> Task to complete:
Pick out the lines below that include the string "locate".

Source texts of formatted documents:
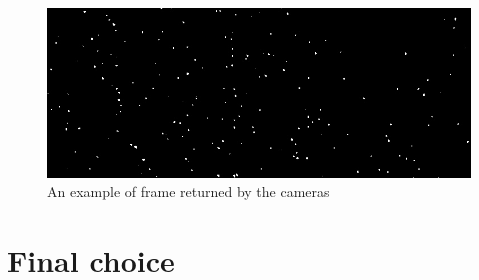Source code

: \begin{figure}[H]
	\centerline{\includegraphics[width=\locateimgsize]{images/locate/_original-frame.png}}
	\caption{\centering An example of frame returned by the cameras}
	\label{fig:locate:original-crop}
\end{figure}


\newpage
 \newpage
 \newpage
 \newpage
 \newpage
 \newpage
 \newpage
 \newpage
 \newpage
 \newpage
 \newpage
 \newpage
 \newpage
 \newpage

\section{Final choice}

> Answer:
	\centerline{\includegraphics[width=\locateimgsize]{images/locate/_original-frame.png}}
	\label{fig:locate:original-crop}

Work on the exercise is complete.